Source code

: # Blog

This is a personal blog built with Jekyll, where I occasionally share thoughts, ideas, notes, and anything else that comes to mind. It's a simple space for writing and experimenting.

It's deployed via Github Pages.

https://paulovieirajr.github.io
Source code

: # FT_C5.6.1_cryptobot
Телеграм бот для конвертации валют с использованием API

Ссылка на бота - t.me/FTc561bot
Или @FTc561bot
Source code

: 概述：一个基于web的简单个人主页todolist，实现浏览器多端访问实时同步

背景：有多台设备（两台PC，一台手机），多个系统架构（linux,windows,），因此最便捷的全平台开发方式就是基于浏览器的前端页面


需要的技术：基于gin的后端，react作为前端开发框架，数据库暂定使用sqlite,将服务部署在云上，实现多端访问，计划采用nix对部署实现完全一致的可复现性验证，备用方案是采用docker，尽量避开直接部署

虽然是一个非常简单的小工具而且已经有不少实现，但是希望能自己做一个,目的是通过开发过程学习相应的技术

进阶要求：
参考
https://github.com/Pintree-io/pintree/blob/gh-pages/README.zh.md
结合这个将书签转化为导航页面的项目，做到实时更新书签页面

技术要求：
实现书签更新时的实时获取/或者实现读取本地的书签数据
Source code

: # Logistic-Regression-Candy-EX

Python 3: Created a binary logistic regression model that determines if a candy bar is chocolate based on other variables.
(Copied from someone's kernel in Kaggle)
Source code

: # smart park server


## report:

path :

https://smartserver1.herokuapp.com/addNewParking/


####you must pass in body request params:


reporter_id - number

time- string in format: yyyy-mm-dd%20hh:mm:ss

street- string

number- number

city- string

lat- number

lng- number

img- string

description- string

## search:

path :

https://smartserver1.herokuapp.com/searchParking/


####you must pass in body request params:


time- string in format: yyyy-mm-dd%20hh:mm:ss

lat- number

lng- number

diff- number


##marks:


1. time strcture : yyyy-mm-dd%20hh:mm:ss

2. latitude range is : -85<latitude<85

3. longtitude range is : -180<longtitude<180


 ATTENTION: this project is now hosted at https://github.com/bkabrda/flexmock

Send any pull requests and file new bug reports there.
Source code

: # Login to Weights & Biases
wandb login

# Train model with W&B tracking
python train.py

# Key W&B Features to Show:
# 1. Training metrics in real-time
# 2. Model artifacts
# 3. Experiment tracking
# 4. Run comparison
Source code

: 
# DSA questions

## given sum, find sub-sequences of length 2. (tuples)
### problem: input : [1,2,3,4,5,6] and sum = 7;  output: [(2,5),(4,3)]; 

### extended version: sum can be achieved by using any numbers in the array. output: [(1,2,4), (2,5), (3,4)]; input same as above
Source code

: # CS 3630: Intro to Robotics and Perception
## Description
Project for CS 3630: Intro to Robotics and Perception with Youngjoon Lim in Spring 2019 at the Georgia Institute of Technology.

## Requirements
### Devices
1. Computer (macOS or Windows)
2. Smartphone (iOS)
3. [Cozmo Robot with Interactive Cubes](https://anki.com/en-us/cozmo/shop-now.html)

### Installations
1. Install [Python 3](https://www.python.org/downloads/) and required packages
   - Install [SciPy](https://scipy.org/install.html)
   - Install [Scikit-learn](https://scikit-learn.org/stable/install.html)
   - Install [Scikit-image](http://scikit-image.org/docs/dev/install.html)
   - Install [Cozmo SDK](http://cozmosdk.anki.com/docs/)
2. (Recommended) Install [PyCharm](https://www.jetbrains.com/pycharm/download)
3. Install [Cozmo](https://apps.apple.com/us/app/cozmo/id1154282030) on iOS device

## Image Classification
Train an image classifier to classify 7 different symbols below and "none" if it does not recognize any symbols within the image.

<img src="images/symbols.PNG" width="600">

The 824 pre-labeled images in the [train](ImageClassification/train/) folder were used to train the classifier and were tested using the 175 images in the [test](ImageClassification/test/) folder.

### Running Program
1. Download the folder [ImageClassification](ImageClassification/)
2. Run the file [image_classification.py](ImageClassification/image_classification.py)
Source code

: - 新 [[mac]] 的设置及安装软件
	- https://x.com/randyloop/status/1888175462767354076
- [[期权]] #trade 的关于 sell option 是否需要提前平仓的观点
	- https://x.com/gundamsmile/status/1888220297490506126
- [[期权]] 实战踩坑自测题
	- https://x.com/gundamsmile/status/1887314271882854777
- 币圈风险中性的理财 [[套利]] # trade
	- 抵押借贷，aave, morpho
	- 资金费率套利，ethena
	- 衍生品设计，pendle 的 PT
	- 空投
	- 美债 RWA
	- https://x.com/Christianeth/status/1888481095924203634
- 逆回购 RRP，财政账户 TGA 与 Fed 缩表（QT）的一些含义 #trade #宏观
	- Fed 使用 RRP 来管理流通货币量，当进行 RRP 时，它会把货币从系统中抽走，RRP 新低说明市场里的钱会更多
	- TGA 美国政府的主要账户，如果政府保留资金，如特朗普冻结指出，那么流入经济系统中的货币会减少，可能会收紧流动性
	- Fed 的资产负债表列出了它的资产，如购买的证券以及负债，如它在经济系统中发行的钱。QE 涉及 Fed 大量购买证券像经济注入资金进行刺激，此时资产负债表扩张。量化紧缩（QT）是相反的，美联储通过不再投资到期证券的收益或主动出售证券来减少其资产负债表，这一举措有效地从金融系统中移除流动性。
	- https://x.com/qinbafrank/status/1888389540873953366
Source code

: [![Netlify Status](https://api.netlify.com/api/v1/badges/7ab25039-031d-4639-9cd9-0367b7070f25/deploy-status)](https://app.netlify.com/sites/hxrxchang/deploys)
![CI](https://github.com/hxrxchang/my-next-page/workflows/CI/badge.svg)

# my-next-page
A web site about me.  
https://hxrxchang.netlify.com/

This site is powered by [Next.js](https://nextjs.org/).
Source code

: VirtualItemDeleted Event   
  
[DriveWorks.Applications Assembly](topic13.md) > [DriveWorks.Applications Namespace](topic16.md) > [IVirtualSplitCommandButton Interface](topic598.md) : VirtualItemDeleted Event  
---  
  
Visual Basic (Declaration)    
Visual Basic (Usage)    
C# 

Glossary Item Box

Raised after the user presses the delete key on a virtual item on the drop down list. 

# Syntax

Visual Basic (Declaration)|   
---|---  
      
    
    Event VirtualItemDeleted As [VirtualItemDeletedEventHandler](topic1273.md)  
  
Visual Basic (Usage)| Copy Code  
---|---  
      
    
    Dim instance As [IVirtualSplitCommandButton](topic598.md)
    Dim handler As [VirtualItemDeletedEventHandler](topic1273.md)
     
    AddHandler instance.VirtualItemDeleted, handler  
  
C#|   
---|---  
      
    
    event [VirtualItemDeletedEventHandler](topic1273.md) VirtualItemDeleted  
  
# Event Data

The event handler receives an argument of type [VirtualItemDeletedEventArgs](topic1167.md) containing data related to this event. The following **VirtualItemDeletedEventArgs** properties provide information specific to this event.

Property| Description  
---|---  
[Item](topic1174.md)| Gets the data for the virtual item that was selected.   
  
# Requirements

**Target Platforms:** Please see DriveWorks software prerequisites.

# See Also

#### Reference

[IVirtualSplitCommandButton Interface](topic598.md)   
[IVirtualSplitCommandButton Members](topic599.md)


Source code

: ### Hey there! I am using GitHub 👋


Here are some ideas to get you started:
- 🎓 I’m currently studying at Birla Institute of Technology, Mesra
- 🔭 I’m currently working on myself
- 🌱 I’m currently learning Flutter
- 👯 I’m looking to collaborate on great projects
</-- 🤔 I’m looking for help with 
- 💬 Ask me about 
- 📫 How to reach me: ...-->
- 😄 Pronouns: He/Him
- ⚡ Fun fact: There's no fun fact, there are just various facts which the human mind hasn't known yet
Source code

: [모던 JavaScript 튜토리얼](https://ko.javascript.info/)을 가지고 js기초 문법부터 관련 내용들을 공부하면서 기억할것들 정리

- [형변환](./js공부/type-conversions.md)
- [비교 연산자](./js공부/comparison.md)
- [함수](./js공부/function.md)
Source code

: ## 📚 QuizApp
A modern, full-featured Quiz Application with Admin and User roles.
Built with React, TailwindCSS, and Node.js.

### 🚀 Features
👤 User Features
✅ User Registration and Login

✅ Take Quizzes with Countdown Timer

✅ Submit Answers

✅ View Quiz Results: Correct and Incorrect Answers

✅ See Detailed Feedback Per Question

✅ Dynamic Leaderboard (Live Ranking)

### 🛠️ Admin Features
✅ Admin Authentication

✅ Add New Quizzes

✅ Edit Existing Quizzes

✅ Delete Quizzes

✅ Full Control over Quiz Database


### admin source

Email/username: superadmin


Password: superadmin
• • • • •
Action item> In the listing, find every line with the word "string" and state how many there are, nothing more.

Your solution> 6